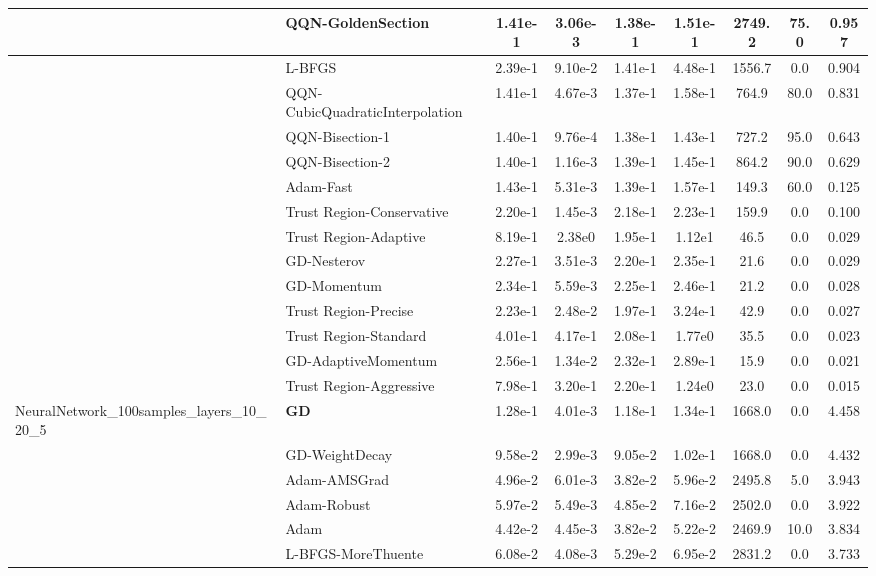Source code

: \documentclass{article}
\begin{document}
\begin{longtable}{|l|l|c|c|c|c|c|c|c|}
\hline
 & QQN-GoldenSection & 1.41e-1 & 3.06e-3 & 1.38e-1 & 1.51e-1 & 2749.2 & 75.0 & 0.957 \\
\hline
 & L-BFGS & 2.39e-1 & 9.10e-2 & 1.41e-1 & 4.48e-1 & 1556.7 & 0.0 & 0.904 \\
\hline
 & QQN-CubicQuadraticInterpolation & 1.41e-1 & 4.67e-3 & 1.37e-1 & 1.58e-1 & 764.9 & 80.0 & 0.831 \\
\hline
 & QQN-Bisection-1 & 1.40e-1 & 9.76e-4 & 1.38e-1 & 1.43e-1 & 727.2 & 95.0 & 0.643 \\
\hline
 & QQN-Bisection-2 & 1.40e-1 & 1.16e-3 & 1.39e-1 & 1.45e-1 & 864.2 & 90.0 & 0.629 \\
\hline
 & Adam-Fast & 1.43e-1 & 5.31e-3 & 1.39e-1 & 1.57e-1 & 149.3 & 60.0 & 0.125 \\
\hline
 & Trust Region-Conservative & 2.20e-1 & 1.45e-3 & 2.18e-1 & 2.23e-1 & 159.9 & 0.0 & 0.100 \\
\hline
 & Trust Region-Adaptive & 8.19e-1 & 2.38e0 & 1.95e-1 & 1.12e1 & 46.5 & 0.0 & 0.029 \\
\hline
 & GD-Nesterov & 2.27e-1 & 3.51e-3 & 2.20e-1 & 2.35e-1 & 21.6 & 0.0 & 0.029 \\
\hline
 & GD-Momentum & 2.34e-1 & 5.59e-3 & 2.25e-1 & 2.46e-1 & 21.2 & 0.0 & 0.028 \\
\hline
 & Trust Region-Precise & 2.23e-1 & 2.48e-2 & 1.97e-1 & 3.24e-1 & 42.9 & 0.0 & 0.027 \\
\hline
 & Trust Region-Standard & 4.01e-1 & 4.17e-1 & 2.08e-1 & 1.77e0 & 35.5 & 0.0 & 0.023 \\
\hline
 & GD-AdaptiveMomentum & 2.56e-1 & 1.34e-2 & 2.32e-1 & 2.89e-1 & 15.9 & 0.0 & 0.021 \\
\hline
 & Trust Region-Aggressive & 7.98e-1 & 3.20e-1 & 2.20e-1 & 1.24e0 & 23.0 & 0.0 & 0.015 \\
NeuralNetwork\_100samples\_layers\_10\_20\_5 & \textbf{GD} & 1.28e-1 & 4.01e-3 & 1.18e-1 & 1.34e-1 & 1668.0 & 0.0 & 4.458 \\
\hline
 & GD-WeightDecay & 9.58e-2 & 2.99e-3 & 9.05e-2 & 1.02e-1 & 1668.0 & 0.0 & 4.432 \\
\hline
 & Adam-AMSGrad & 4.96e-2 & 6.01e-3 & 3.82e-2 & 5.96e-2 & 2495.8 & 5.0 & 3.943 \\
\hline
 & Adam-Robust & 5.97e-2 & 5.49e-3 & 4.85e-2 & 7.16e-2 & 2502.0 & 0.0 & 3.922 \\
\hline
 & Adam & 4.42e-2 & 4.45e-3 & 3.82e-2 & 5.22e-2 & 2469.9 & 10.0 & 3.834 \\
\hline
 & L-BFGS-MoreThuente & 6.08e-2 & 4.08e-3 & 5.29e-2 & 6.95e-2 & 2831.2 & 0.0 & 3.733 \\

\end{longtable}
\end{document}
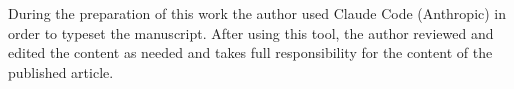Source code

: During the preparation of this work the author used Claude Code (Anthropic) in order to typeset the manuscript.
After using this tool, the author reviewed and edited the content as needed and takes full responsibility for the content of the published article.
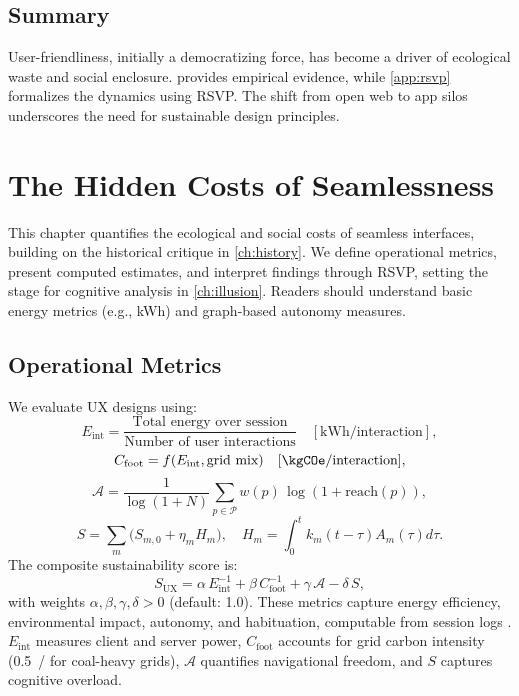 \documentclass[openany]{book}
\newcommand{\Sent}{S} %
\newcommand{\Eint}{E_{\mathrm{int}}} %
\newcommand{\Cfoot}{C_{\mathrm{foot}}} %
\newcommand{\Auton}{\mathcal{A}} %
\newcommand{\SUX}{S_{\mathrm{UX}}} %
\newcommand{\kWh}{\mathrm{kWh}}
\begin{document}
\section{Summary}
User-friendliness, initially a democratizing force, has become a driver of ecological waste and social enclosure.  provides empirical evidence, while \cref{app:rsvp} formalizes the dynamics using RSVP. The shift from open web to app silos underscores the need for sustainable design principles.

\chapter{The Hidden Costs of Seamlessness}
\label{ch:hidden-costs}

This chapter quantifies the ecological and social costs of seamless interfaces, building on the historical critique in \cref{ch:history}. We define operational metrics, present computed estimates, and interpret findings through RSVP, setting the stage for cognitive analysis in \cref{ch:illusion}. Readers should understand basic energy metrics (e.g., kWh) and graph-based autonomy measures.

\section{Operational Metrics}
\label{sec:metrics-def}
We evaluate UX designs using:
\begin{equation}
\Eint = \frac{\text{Total energy over session}}{\text{Number of user interactions}} \quad [\kWh/\text{interaction}],
\end{equation}
\begin{equation}
\Cfoot = f(\Eint, \text{grid mix}) \quad [\kgCOe/\text{interaction}],
\end{equation}
\begin{equation}
\Auton = \frac{1}{\log(1+N)}\sum_{p\in \mathcal{P}} w(p)\,\log(1+\mathrm{reach}(p)),
\end{equation}
\begin{equation}
\Sent = \sum_m \big(S_{m,0} + \eta_m H_m\big), \quad H_m = \int_0^t k_m(t-\tau) A_m(\tau) d\tau.
\end{equation}
The composite sustainability score is:
\begin{equation}
\label{eq:SUX}
\SUX = \alpha\,\Eint^{-1} + \beta\,\Cfoot^{-1} + \gamma\,\Auton - \delta\,\Sent,
\end{equation}
with weights \(\alpha, \beta, \gamma, \delta > 0\) (default: 1.0). These metrics capture energy efficiency, environmental impact, autonomy, and habituation, computable from session logs \citep{extentia2024}. \(\Eint\) measures client and server power, \(\Cfoot\) accounts for grid carbon intensity (\SI{0.5}{\kgCOe/\kWh} for coal-heavy grids), \(\Auton\) quantifies navigational freedom, and \(\Sent\) captures cognitive overload.
\end{document}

- _Activity_
Within the data above, how many lines include the string "Adam"? Answer with the number by itself.

- _Task answer_
4